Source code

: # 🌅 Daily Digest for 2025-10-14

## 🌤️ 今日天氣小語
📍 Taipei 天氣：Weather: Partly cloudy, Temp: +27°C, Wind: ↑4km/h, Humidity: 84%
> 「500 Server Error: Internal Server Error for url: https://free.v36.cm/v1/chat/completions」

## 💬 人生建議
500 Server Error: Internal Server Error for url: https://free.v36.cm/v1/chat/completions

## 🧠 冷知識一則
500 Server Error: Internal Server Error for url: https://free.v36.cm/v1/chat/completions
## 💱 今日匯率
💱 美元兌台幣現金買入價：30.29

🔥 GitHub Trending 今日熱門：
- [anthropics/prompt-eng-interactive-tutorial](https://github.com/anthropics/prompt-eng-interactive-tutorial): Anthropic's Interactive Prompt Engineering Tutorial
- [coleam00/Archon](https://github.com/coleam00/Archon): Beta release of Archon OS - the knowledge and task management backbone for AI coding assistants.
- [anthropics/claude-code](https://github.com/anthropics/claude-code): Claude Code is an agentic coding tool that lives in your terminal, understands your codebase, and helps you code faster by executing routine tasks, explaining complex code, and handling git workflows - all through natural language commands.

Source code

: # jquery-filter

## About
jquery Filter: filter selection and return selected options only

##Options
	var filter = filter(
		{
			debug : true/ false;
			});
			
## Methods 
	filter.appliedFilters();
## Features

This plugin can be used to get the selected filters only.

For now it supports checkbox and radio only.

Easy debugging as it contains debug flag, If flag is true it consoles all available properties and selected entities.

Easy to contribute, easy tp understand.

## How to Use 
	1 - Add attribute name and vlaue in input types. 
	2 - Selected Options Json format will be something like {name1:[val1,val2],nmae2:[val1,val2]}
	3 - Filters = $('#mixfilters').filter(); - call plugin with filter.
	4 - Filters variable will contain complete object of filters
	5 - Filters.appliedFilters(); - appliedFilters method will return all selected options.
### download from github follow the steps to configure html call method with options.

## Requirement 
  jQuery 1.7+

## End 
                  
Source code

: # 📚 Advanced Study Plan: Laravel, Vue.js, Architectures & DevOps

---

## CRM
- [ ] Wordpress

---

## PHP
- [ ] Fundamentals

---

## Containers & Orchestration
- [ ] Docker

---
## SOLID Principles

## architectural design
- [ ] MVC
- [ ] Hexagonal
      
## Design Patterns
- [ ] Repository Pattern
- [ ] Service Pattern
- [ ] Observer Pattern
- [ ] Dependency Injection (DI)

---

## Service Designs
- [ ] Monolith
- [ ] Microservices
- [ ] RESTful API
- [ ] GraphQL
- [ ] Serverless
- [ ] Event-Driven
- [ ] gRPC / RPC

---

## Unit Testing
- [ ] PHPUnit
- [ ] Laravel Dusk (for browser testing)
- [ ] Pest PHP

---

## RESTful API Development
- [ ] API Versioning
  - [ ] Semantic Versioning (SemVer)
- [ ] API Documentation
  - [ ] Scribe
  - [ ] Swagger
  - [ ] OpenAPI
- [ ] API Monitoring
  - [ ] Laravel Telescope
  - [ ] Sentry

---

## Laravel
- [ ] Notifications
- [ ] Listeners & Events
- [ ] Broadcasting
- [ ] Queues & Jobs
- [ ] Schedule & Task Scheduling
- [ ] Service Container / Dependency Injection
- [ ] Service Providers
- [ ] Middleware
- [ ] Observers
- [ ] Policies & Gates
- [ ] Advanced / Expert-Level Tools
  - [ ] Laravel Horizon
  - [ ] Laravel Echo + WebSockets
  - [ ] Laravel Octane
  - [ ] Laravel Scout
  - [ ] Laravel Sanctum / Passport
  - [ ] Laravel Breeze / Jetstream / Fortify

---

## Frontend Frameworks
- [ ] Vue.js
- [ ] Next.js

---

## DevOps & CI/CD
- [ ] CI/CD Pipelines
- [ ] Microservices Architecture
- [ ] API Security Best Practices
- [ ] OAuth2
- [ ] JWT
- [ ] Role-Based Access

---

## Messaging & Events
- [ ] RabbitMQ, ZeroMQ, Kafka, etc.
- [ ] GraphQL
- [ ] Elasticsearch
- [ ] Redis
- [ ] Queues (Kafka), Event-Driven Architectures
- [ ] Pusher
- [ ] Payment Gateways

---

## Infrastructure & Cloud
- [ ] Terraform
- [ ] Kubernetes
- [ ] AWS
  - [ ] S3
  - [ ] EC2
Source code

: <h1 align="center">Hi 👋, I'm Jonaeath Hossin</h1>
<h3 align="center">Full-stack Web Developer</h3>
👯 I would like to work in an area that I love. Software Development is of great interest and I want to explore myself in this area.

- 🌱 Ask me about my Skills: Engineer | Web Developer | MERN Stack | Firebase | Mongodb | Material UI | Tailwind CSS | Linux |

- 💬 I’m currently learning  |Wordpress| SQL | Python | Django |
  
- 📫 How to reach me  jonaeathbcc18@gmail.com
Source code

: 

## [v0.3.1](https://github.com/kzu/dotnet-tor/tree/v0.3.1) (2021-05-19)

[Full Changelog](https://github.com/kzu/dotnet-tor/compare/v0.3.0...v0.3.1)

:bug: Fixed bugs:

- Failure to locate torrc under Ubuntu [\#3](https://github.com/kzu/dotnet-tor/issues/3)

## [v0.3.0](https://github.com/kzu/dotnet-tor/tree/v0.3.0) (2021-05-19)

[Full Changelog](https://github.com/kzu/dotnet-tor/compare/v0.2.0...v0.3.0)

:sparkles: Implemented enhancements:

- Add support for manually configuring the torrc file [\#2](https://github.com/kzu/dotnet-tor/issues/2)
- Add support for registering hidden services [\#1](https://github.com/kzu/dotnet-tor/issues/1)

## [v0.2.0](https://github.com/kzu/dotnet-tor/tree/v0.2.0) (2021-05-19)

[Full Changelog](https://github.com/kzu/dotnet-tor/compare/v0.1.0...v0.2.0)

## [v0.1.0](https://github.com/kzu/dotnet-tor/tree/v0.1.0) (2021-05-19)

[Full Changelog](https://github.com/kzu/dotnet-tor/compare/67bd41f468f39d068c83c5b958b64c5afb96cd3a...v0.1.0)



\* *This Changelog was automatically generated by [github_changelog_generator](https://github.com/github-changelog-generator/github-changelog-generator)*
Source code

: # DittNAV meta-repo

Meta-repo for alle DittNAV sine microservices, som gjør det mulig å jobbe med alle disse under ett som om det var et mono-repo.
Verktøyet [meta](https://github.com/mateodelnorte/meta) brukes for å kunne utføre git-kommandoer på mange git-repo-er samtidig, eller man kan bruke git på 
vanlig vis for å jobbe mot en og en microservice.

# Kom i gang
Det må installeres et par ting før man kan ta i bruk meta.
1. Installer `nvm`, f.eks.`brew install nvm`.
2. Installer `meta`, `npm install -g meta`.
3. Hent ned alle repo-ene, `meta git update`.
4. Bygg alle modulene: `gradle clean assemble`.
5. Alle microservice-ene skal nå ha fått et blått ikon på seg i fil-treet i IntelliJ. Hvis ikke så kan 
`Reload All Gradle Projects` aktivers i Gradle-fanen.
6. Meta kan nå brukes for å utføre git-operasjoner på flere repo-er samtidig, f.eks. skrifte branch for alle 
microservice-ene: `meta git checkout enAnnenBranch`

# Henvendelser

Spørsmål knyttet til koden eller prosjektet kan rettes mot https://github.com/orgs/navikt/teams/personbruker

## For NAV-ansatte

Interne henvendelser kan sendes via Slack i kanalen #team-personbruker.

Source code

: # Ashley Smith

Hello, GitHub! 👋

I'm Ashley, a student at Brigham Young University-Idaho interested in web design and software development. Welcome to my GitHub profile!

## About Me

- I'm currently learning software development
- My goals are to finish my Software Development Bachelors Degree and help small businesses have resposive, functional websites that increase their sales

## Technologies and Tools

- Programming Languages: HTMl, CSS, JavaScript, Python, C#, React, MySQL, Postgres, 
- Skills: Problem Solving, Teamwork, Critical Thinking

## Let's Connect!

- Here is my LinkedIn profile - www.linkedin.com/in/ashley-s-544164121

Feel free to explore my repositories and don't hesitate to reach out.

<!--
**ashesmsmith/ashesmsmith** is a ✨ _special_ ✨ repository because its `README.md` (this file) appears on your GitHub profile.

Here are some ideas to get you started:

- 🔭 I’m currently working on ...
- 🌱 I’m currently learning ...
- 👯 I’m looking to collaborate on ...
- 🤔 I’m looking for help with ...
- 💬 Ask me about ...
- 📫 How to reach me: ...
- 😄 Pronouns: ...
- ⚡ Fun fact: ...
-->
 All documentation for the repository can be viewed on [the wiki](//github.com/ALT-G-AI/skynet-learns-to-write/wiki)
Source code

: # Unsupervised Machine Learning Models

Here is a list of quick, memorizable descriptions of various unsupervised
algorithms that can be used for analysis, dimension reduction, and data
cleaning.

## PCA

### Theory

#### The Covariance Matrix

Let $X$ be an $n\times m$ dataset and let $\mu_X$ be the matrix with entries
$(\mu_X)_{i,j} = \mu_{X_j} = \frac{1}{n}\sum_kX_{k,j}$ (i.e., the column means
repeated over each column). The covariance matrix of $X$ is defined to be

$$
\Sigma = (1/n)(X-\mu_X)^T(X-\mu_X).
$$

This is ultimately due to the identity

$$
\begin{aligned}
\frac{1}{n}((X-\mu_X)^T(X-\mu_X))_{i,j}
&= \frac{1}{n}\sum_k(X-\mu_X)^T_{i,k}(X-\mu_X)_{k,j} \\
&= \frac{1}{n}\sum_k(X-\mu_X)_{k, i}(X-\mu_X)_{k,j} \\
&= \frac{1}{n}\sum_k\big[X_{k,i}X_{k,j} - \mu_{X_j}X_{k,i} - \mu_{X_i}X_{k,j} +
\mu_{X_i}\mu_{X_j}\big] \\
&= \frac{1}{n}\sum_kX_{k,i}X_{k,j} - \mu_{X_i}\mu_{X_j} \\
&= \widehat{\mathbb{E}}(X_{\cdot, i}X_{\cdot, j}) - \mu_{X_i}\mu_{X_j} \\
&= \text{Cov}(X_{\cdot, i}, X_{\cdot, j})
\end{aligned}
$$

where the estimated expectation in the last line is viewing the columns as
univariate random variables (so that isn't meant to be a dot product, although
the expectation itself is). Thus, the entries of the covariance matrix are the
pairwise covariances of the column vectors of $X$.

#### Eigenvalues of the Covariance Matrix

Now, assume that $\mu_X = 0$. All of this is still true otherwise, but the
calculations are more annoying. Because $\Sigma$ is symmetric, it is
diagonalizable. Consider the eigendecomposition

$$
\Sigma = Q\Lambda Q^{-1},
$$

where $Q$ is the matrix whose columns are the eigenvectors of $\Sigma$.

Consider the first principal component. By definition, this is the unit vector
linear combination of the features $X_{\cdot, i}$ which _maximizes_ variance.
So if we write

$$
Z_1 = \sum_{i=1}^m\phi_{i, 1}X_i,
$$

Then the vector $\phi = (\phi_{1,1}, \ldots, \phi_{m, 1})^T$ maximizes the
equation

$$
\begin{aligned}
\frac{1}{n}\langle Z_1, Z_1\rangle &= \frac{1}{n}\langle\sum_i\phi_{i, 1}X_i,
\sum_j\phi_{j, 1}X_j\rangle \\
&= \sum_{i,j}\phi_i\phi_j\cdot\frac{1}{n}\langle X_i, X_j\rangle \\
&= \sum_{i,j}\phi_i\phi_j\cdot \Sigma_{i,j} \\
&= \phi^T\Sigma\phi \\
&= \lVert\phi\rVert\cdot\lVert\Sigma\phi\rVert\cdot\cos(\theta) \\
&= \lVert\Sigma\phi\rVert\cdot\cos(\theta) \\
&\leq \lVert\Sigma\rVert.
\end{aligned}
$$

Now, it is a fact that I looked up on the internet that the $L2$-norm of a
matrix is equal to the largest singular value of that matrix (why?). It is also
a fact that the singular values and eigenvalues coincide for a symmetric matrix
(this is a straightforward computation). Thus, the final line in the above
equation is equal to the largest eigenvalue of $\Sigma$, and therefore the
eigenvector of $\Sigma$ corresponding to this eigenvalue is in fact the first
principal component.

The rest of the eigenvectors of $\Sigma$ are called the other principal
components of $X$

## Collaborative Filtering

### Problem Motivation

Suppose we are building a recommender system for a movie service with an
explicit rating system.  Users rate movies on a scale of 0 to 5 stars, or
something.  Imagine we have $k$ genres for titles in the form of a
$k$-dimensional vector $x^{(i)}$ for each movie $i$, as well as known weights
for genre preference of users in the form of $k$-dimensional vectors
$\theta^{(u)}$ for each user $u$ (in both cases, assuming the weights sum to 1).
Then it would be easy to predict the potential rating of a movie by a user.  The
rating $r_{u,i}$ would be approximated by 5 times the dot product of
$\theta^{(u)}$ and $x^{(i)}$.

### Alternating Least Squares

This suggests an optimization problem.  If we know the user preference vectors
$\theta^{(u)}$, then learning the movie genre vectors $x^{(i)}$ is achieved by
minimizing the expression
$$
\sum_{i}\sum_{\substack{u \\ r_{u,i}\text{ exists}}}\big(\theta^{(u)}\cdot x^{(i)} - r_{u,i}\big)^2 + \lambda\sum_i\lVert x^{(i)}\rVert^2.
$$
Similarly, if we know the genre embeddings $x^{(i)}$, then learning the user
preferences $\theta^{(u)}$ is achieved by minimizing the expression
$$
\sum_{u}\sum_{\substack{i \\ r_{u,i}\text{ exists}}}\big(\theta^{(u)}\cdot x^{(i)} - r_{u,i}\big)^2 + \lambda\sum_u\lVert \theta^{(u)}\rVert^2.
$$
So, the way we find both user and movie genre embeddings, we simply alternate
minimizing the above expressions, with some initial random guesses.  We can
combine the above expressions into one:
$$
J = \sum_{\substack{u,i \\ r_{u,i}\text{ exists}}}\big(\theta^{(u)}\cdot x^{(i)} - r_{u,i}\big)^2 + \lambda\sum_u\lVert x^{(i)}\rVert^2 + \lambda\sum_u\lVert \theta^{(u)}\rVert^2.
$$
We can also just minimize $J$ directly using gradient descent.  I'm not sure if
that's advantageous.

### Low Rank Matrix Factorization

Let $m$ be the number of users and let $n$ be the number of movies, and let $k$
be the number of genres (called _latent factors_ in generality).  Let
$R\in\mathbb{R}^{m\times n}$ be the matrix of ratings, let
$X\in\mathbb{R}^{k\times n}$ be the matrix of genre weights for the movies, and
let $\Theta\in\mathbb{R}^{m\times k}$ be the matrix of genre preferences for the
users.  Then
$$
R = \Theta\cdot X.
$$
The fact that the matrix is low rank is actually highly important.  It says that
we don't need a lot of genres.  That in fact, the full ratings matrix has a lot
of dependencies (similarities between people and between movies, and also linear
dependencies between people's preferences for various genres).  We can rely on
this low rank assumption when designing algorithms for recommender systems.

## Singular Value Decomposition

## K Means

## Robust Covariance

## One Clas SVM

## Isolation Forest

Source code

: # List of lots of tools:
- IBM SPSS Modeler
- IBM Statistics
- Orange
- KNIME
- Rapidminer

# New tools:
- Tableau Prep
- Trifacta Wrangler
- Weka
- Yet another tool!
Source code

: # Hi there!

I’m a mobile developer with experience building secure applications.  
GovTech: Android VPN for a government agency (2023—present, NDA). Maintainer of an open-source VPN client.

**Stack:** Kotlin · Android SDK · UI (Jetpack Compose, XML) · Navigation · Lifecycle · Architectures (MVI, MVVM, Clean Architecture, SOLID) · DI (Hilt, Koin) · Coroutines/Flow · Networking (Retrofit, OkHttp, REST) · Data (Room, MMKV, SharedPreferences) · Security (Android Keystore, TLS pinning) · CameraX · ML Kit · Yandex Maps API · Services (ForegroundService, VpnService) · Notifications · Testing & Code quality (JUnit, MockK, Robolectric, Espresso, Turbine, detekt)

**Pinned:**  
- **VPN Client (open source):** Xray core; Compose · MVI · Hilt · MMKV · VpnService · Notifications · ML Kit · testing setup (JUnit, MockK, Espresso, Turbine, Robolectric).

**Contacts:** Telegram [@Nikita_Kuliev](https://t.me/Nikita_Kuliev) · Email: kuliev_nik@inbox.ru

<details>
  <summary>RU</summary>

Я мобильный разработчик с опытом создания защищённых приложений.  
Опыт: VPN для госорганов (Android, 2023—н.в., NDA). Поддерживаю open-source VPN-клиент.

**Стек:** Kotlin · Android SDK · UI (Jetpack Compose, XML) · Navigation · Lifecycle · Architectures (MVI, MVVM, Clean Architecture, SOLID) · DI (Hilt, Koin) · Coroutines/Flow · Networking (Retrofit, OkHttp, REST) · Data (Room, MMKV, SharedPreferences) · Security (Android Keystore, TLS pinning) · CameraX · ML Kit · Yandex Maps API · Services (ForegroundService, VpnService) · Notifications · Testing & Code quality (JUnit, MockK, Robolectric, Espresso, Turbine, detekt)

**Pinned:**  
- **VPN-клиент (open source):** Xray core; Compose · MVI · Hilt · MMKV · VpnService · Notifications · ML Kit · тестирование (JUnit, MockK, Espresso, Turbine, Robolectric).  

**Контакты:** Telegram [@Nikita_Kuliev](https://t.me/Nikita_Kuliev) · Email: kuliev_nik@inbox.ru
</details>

◇ ◇ ◇ ◇ ◇ ◇ ◇

(WORK TO COMPLETE):
In the listing above, locate the line containing "- [ ] Queues & Jobs" and the line containing "I'm Jonaeath Hossin</h1>", then transcribe both and every line between them verbatim.

(RESULT):
- [ ] Queues & Jobs
- [ ] Schedule & Task Scheduling
- [ ] Service Container / Dependency Injection
- [ ] Service Providers
- [ ] Middleware
- [ ] Observers
- [ ] Policies & Gates
- [ ] Advanced / Expert-Level Tools
  - [ ] Laravel Horizon
  - [ ] Laravel Echo + WebSockets
  - [ ] Laravel Octane
  - [ ] Laravel Scout
  - [ ] Laravel Sanctum / Passport
  - [ ] Laravel Breeze / Jetstream / Fortify

---

## Frontend Frameworks
- [ ] Vue.js
- [ ] Next.js

---

## DevOps & CI/CD
- [ ] CI/CD Pipelines
- [ ] Microservices Architecture
- [ ] API Security Best Practices
- [ ] OAuth2
- [ ] JWT
- [ ] Role-Based Access

---

## Messaging & Events
- [ ] RabbitMQ, ZeroMQ, Kafka, etc.
- [ ] GraphQL
- [ ] Elasticsearch
- [ ] Redis
- [ ] Queues (Kafka), Event-Driven Architectures
- [ ] Pusher
- [ ] Payment Gateways

---

## Infrastructure & Cloud
- [ ] Terraform
- [ ] Kubernetes
- [ ] AWS
  - [ ] S3
  - [ ] EC2
Source code

: <h1 align="center">Hi 👋, I'm Jonaeath Hossin</h1>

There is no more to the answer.